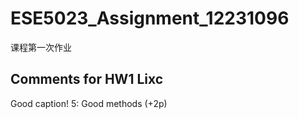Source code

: # ESE5023_Assignment_12231096
课程第一次作业

## Comments for HW1 Lixc
Good caption!
5: Good methods (+2p)
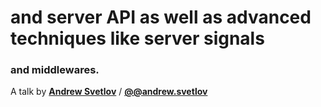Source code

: # and server API as well as advanced techniques like server signals

### and middlewares.

A talk by __[Andrew Svetlov][website]__ / __[@@andrew.svetlov][twitter]__

[website]: http://asvetlov.blogspot.com
[twitter]: https://twitter.com/@andrew.svetlov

****************

◆ **Your instructions**
Output the lines above in full and exactly as given, omitting any pictures.

◆ **Written answer**
Source code

: # ESE5023_Assignment_12231096
课程第一次作业

## Comments for HW1 Lixc
Good caption!
5: Good methods (+2p)
Source code

: # and server API as well as advanced techniques like server signals

### and middlewares.

A talk by __[Andrew Svetlov][website]__ / __[@@andrew.svetlov][twitter]__

[website]: http://asvetlov.blogspot.com
[twitter]: https://twitter.com/@andrew.svetlov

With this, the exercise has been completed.